Former two-time All Star and author Jim "Mudcat" Grant likens home run king Barry Bonds to a high profile politician, explaining that it is as though the former Giants slugger has become a target of mudslinging while standing for public office.
"He's like Barack Obama or John McCain or President Bush or anybody else," Grant, 73, said during his ongoing appearance in Cooperstown, N.Y. for weekend National Baseball Hall of Fame induction activities. "When you run for election you open yourself to all kinds of criticism, abuse and slander -- dirt really."
In an exclusive interview with MLBnewsonline, Grant asserted that Bonds is entitled to a constitutionally guaranteed presumption of innocence of charges that he lied before a federal grand jury.

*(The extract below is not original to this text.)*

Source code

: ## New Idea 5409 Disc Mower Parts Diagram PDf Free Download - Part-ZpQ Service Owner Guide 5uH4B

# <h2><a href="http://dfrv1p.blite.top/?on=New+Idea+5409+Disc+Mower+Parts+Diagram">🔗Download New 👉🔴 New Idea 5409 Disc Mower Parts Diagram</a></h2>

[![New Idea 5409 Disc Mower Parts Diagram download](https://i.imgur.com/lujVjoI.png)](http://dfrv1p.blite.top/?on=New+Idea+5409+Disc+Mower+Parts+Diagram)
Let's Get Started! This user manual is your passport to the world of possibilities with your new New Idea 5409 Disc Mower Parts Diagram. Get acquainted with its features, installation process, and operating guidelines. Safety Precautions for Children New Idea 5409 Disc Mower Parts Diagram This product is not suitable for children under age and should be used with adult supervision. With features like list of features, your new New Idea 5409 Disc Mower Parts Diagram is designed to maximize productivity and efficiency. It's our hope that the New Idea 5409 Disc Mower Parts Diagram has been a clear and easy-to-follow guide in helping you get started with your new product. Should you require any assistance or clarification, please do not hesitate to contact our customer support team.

The public should not jump to conclusions, Grant said.
"Barry Bonds says what he says and he's willing to go to court to prove it, and I don't think we have a right to say what is going to be the outcome," Grant said. "When I played people had opinions and opinions were opinions, but nowadays everybody has an opinion and they think they are right. They don't look at it as an opinion anymore. They look at it as if they know what they are talking about."

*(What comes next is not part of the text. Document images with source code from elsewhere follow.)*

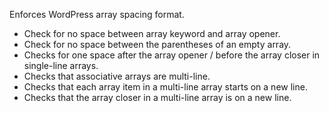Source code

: Enforces WordPress array spacing format.
- Check for no space between array keyword and array opener. 
- Check for no space between the parentheses of an empty array. 
- Checks for one space after the array opener / before the array closer in single-line arrays. 
- Checks that associative arrays are multi-line. 
- Checks that each array item in a multi-line array starts on a new line. 
- Checks that the array closer in a multi-line array is on a new line.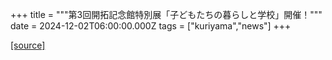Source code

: +++
title = """第3回開拓記念館特別展「子どもたちの暮らしと学校」開催！"""
date = 2024-12-02T06:00:00.000Z
tags = ["kuriyama","news"]
+++


[[source]](https://www.town.kuriyama.hokkaido.jp/soshiki/55/29607.html)
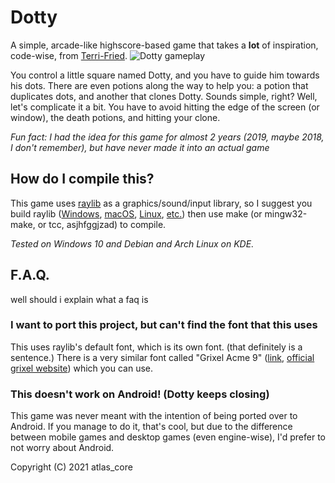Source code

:# Dotty
A simple, arcade-like highscore-based game that takes a **lot** of inspiration, code-wise, from [Terri-Fried](https://github.com/PolyMarsDev/Terri-Fried/).
![Dotty gameplay](https://raw.githubusercontent.com/AtlasC0R3/dotty/main/gameplay.gif)

You control a little square named Dotty, and you have to guide him towards his dots. 
There are even potions along the way to help you: a potion that duplicates dots, and another that clones Dotty.
Sounds simple, right? Well, let's complicate it a bit.
You have to avoid hitting the edge of the screen (or window), the death potions, and hitting your clone.

*Fun fact: I had the idea for this game for almost 2 years (2019, maybe 2018, I don't remember), but have never made it into an actual game*

## How do I compile this?
This game uses [raylib](https://www.raylib.com/) as a graphics/sound/input library, so I suggest you build raylib 
([Windows](https://github.com/raysan5/raylib/wiki/Working-on-Windows), [macOS](https://github.com/raysan5/raylib/wiki/Working-on-macOS), [Linux](https://github.com/raysan5/raylib/wiki/Working-on-GNU-Linux), [etc.](https://github.com/raysan5/raylib/wiki))
then use make (or mingw32-make, or tcc, asjhfggjzad) to compile.

*Tested on Windows 10 and Debian and Arch Linux on KDE.*

## F.A.Q.
well should i explain what a faq is

### I want to port this project, but can't find the font that this uses
This uses raylib's default font, which is its own font. (that definitely is a sentence.) There is a very similar font called "Grixel Acme 9" ([link](https://www.dafont.com/grixel-acme-9.font), [official grixel website](https://www.grixel.gr/)) which you can use.

### This doesn't work on Android! (Dotty keeps closing)
This game was never meant with the intention of being ported over to Android. If you manage to do it, that's cool, but due to the difference between mobile games and desktop games (even engine-wise), I'd prefer to not worry about Android.



Copyright (C) 2021 atlas_core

Grant, who resides in Los Angeles, played for seven major league teams from 1958 to 1971, including a seven-year stint with the Indians. He is the author of "The Black Aces," a book about African American major league pitchers, and was a personal friend of Barry Bonds' father Bobby Bonds, who died in 2003.
"We all (should) think Barry Bonds is innocent; everybody's innocent until you're proven guilty," Grant said. "Barry has a right to defend himself."
Bonds -- currently under consideration to be signed by the Yankees -- is scheduled to go to trial in March on charges of perjury and obstruction of justice, but has steadfastly denied knowingly taking steroids. Though he has 756 home runs to his credit, Bonds so far this season has found no takers for his services.